Recently, I drew a card in a personal-reflection game created by Esther Perel. The card read: “The kindest thing someone has done for me is _________.” I responded by telling the story of you driving quite a large number of hours, alone, in the dark of the evening, to pick me up from the airport on a flight I’d hurriedly booked that same late afternoon; you dropped me at my mother’s house to share an all-too-brief yet miraculous and life-altering interval with her as she lay dying, while you returned to your place, hundreds of miles through the deepest hours of the night, kept company by the stars so omnipresent in the light-spare Florida sky, yet again in the car alone.

More than a quarter century later, I still sometimes count on you to lead me forward through the unknown. And you still respond with grace, patiently practicing your pedagogy as you support my hunger to grasp accretion discs and to grok stellar life cycles. Unknown to me, no mystery to you…but among the innumerable hands of Oklahoma and the groaning through puns and the joy of being with your great kid, I feel your driving me through the needle-carpeted palmetto brush of astrophysical wonders as a force that keeps me bonded with you.
This is the vibe in my house as I see books that span similar scientific scope, books by Brian Greene and Randall Munroe and Richard Feynman with lines etched thickly in your direction. They rest, only sometimes read and then some only partially so, astride books by Stephen Jay Gould and Douglas Hofstadter.
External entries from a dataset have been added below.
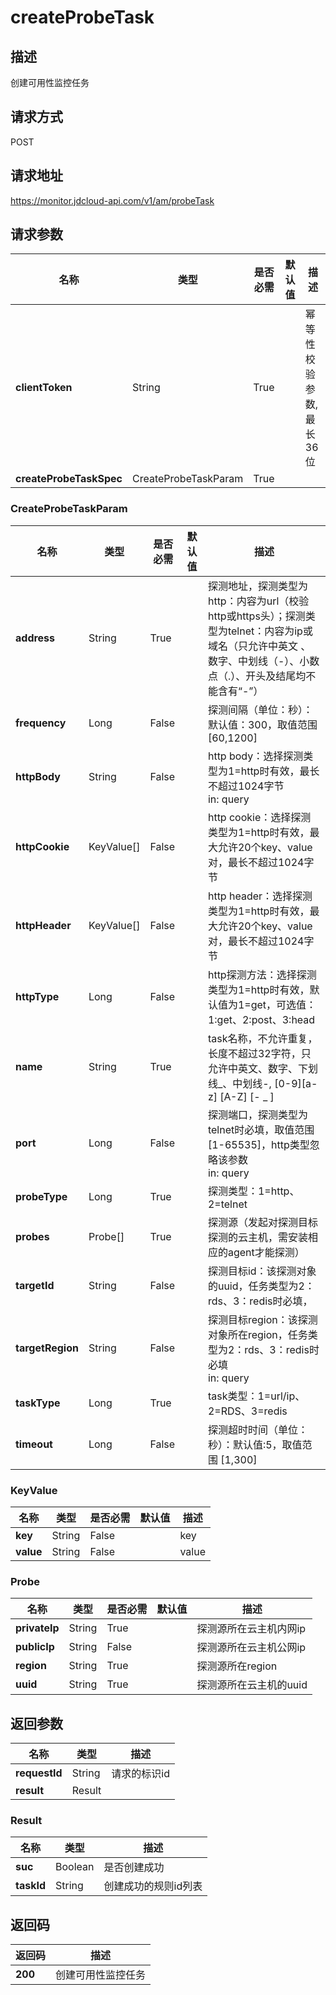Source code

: # createProbeTask


## 描述
创建可用性监控任务

## 请求方式
POST

## 请求地址
https://monitor.jdcloud-api.com/v1/am/probeTask


## 请求参数
|名称|类型|是否必需|默认值|描述|
|---|---|---|---|---|
|**clientToken**|String|True| |幂等性校验参数,最长36位|
|**createProbeTaskSpec**|CreateProbeTaskParam|True| | |

### CreateProbeTaskParam
|名称|类型|是否必需|默认值|描述|
|---|---|---|---|---|
|**address**|String|True| |探测地址，探测类型为http：内容为url（校验http或https头）；探测类型为telnet：内容为ip或域名（只允许中英文 、数字、中划线（-）、小数点（.）、开头及结尾均不能含有“-”）|
|**frequency**|Long|False| |探测间隔（单位：秒）：默认值：300，取值范围[60,1200]|
|**httpBody**|String|False| |http body：选择探测类型为1=http时有效，最长不超过1024字节<br>in: query|
|**httpCookie**|KeyValue[]|False| |http cookie：选择探测类型为1=http时有效，最大允许20个key、value对，最长不超过1024字节|
|**httpHeader**|KeyValue[]|False| |http header：选择探测类型为1=http时有效，最大允许20个key、value对，最长不超过1024字节|
|**httpType**|Long|False| |http探测方法：选择探测类型为1=http时有效，默认值为1=get，可选值：1:get、2:post、3:head|
|**name**|String|True| |task名称，不允许重复，长度不超过32字符，只允许中英文、数字、下划线_、中划线-, [0-9][a-z] [A-Z] [- _ ]|
|**port**|Long|False| |探测端口，探测类型为telnet时必填，取值范围 [1-65535]，http类型忽略该参数<br>in: query|
|**probeType**|Long|True| |探测类型：1=http、2=telnet|
|**probes**|Probe[]|True| |探测源（发起对探测目标探测的云主机，需安装相应的agent才能探测）|
|**targetId**|String|False| |探测目标id：该探测对象的uuid，任务类型为2：rds、3：redis时必填，|
|**targetRegion**|String|False| |探测目标region：该探测对象所在region，任务类型为2：rds、3：redis时必填<br>in: query|
|**taskType**|Long|True| |task类型：1=url/ip、2=RDS、3=redis|
|**timeout**|Long|False| |探测超时时间（单位：秒）：默认值:5，取值范围 [1,300]|
### KeyValue
|名称|类型|是否必需|默认值|描述|
|---|---|---|---|---|
|**key**|String|False| |key|
|**value**|String|False| |value|
### Probe
|名称|类型|是否必需|默认值|描述|
|---|---|---|---|---|
|**privateIp**|String|True| |探测源所在云主机内网ip|
|**publicIp**|String|False| |探测源所在云主机公网ip|
|**region**|String|True| |探测源所在region|
|**uuid**|String|True| |探测源所在云主机的uuid|

## 返回参数
|名称|类型|描述|
|---|---|---|
|**requestId**|String|请求的标识id|
|**result**|Result| |

### Result
|名称|类型|描述|
|---|---|---|
|**suc**|Boolean|是否创建成功|
|**taskId**|String|创建成功的规则id列表|

## 返回码
|返回码|描述|
|---|---|
|**200**|创建可用性监控任务|
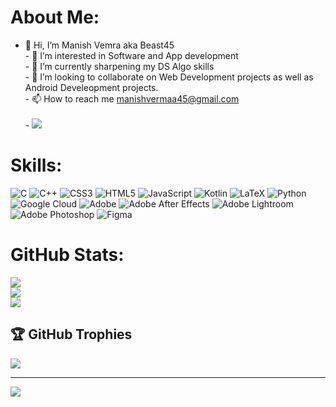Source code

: #  About Me:
- 👋 Hi, I’m Manish Vemra aka Beast45<br>- 👀 I’m interested in Software and App development<br>- 🌱 I’m currently sharpening my DS Algo skills<br>- 💞️ I’m looking to collaborate on Web Development projects as well as Android Develeopment projects.<br>- 📫 How to reach me manishvermaa45@gmail.com<br><br>- ![](https://leetcard.jacoblin.cool/beast45?animation=false)


# Skills:
![C](https://img.shields.io/badge/c-%2300599C.svg?style=flat&logo=c&logoColor=white) ![C++](https://img.shields.io/badge/c++-%2300599C.svg?style=flat&logo=c%2B%2B&logoColor=white) ![CSS3](https://img.shields.io/badge/css3-%231572B6.svg?style=flat&logo=css3&logoColor=white) ![HTML5](https://img.shields.io/badge/html5-%23E34F26.svg?style=flat&logo=html5&logoColor=white) ![JavaScript](https://img.shields.io/badge/javascript-%23323330.svg?style=flat&logo=javascript&logoColor=%23F7DF1E) ![Kotlin](https://img.shields.io/badge/kotlin-%237F52FF.svg?style=flat&logo=kotlin&logoColor=white) ![LaTeX](https://img.shields.io/badge/latex-%23008080.svg?style=flat&logo=latex&logoColor=white) ![Python](https://img.shields.io/badge/python-3670A0?style=flat&logo=python&logoColor=ffdd54) ![Google Cloud](https://img.shields.io/badge/GoogleCloud-%234285F4.svg?style=flat&logo=google-cloud&logoColor=white) ![Adobe](https://img.shields.io/badge/adobe-%23FF0000.svg?style=flat&logo=adobe&logoColor=white) ![Adobe After Effects](https://img.shields.io/badge/Adobe%20After%20Effects-9999FF.svg?style=flat&logo=Adobe%20After%20Effects&logoColor=white) ![Adobe Lightroom](https://img.shields.io/badge/Adobe%20Lightroom-31A8FF.svg?style=flat&logo=Adobe%20Lightroom&logoColor=white) ![Adobe Photoshop](https://img.shields.io/badge/adobe%20photoshop-%2331A8FF.svg?style=flat&logo=adobe%20photoshop&logoColor=white) ![Figma](https://img.shields.io/badge/figma-%23F24E1E.svg?style=flat&logo=figma&logoColor=white)
# GitHub Stats:
![](https://github-readme-stats.vercel.app/api?username=beast-45&theme=dark&hide_border=false&include_all_commits=false&count_private=false)<br/>
![](https://github-readme-streak-stats.herokuapp.com/?user=beast-45&theme=dark&hide_border=false)<br/>
![](https://github-readme-stats.vercel.app/api/top-langs/?username=beast-45&theme=dark&hide_border=false&include_all_commits=false&count_private=false&layout=compact)

## 🏆 GitHub Trophies
![](https://github-profile-trophy.vercel.app/?username=beast-45&theme=radical&no-frame=false&no-bg=true&margin-w=4)

---
[![](https://visitcount.itsvg.in/api?id=beast-45&icon=5&color=1)](https://visitcount.itsvg.in)

<!-- Proudly created with GPRM ( https://gprm.itsvg.in ) -->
If only shelves could somehow structure themselves at the human scale with the dynamic architecture of quantum-level quickening, Gödel Escher Bach would bridge across the dining room to J.S. himself, and to the musical continuity measured by Beethoven and Brahms and then around the corner to the Beatles…and on and on…

Where you’ll find discontinuities: What proportions I’ve read, but also what proportions I profess to understand. I’ve confessed to you how my minimal math makes a morass of much of The Feynman Lectures, though I remain magnetized by his voice. Berliner’s Thinking In Jazz waits for me in another room, weighty not just in size but in musical examples decades ahead of my reading or hearing skills. So many of these books seem so separated from who I am now—beckoning me into a heady future that I yearn for but that for now is as hard to see as palm fronds in the humid Florida highway dark.
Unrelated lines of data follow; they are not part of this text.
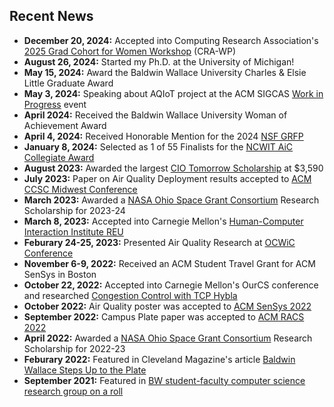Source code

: ## Recent News
*   **December 20, 2024:** Accepted into Computing Research Association's [2025 Grad Cohort for Women Workshop](https://cra.org/cra-wp/grad-cohort-for-women/) (CRA-WP)
*   **August 26, 2024:** Started my Ph.D. at the University of Michigan!
*   **May 15, 2024:** Award the Baldwin Wallace University Charles & Elsie Little Graduate Award
*   **May 3, 2024:** Speaking about AQIoT project at the ACM SIGCAS [Work in Progress](https://www.sigcas.org/2024/03/28/may-3-2024-double-feature-fine-grained-air-quality-sensing-with-internet-of-things-soothsayers-illusionists-con-artists-and-artificial-intelligence/) event
*   **April 2024:** Received the Baldwin Wallace University Woman of Achievement Award 
*   **April 4, 2024:** Received Honorable Mention for the 2024 [NSF GRFP](https://www.research.gov/grfp/AwardeeList.do?method=loadAwardeeList)
*   **January 8, 2024:** Selected as 1 of 55 Finalists for the [NCWIT AiC Collegiate Award](https://www.aspirations.org/award-programs/aic-collegiate-award)
*   **August 2023:** Awarded the largest [CIO Tomorrow Scholarship](https://www.cio-tomorrow.com/studentscholarship.html) at $3,590
*   **July 2023:** Paper on Air Quality Deployment results accepted to [ACM CCSC Midwest Conference](https://www.ccsc.org/midwest/)
*   **March 2023:** Awarded a [NASA Ohio Space Grant Consortium](http://osgc.org/recipients/) Research Scholarship for 2023-24
*   **March 8, 2023:** Accepted into Carnegie Mellon's [Human-Computer Interaction Institute REU](https://hcii.cmu.edu/summer-research-program)
*   **Feburary 24-25, 2023:** Presented Air Quality Research at [OCWiC Conference](https://ocwic23.ocwic.org/)
*   **November 6-9, 2022:** Received an ACM Student Travel Grant for ACM SenSys in Boston
*   **October 22, 2022:** Accepted into Carnegie Mellon's OurCS conference and researched [Congestion Control with TCP Hybla](/content/ourcs.pdf)
*   **October 2022:** Air Quality poster was accepted to [ACM SenSys 2022](http://sensys.acm.org/2022/)
*   **September 2022:** Campus Plate paper was accepted to [ACM RACS 2022](https://www.sigapp.org/RACS/RACS2022/)
*   **April 2022:** Awarded a [NASA Ohio Space Grant Consortium](https://www.bw.edu/news/2022/spring/06-bw-stem-majors-win-nasa-ohio-space-grant-consortium-scholarships) Research Scholarship for 2022-23
*   **Feburary 2022:** Featured in Cleveland Magazine's article [Baldwin Wallace Steps Up to the Plate](https://clevelandmagazine.com/cleader/community/articles/baldwin-wallace-steps-up-to-the-plate )
*   **September 2021:** Featured in [BW student-faculty computer science research group on a roll](https://www.bw.edu/news/2021/fall/09-bw-student-faculty-computer-science-research-group-on-a-roll)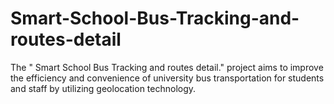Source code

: # Smart-School-Bus-Tracking-and-routes-detail
The " Smart School Bus Tracking and routes detail." project aims to improve the efficiency and convenience of university bus transportation for students and staff by utilizing geolocation technology.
Tsundoku is the Japanese term for this, for filling one’s physical space with reading yet undone like an expressionistic sculpture of psychically longed-for learning. Taleb calls this accumulation the Antilibrary—linking the idea to Eco’s preference for personal library as fertile wellspring to both inspire and support more research and reference, rather than as moribund archive of already digested material. Like Hornby’s reveling in the unread as identity construction, Taleb’s Antilibrary is impelled to grow by revealing over time how much we don’t yet know, and his Antilibrary celebrates our impulse to cloak ourselves in what we still seek to know. The larger the Antilibrary, the more our multiplicatively indeterminate, yet powerfully directed, vectors amass our future readerly bodies.

In my cloak, I feel the interval between what I’ve read and what I will read not only as physical or psychological, but as relational. What I still seek to know matters most in my life because I have the chance to know more fully with and through others. A new friend in San Luis Obispo initially inspired this post through sharing with me an article about Taleb and Eco and the Antilibrary, but even more strongly through having shelves that honored Hornby and Feynman and Gould (here’s someone I can know, I thought). You, however, are the apt addressee because you teach me so much about what I still don’t know. And you are the apt addressee because you both figuratively and literally draw me closer, and drew me closer, to the mother who made me relational to my core.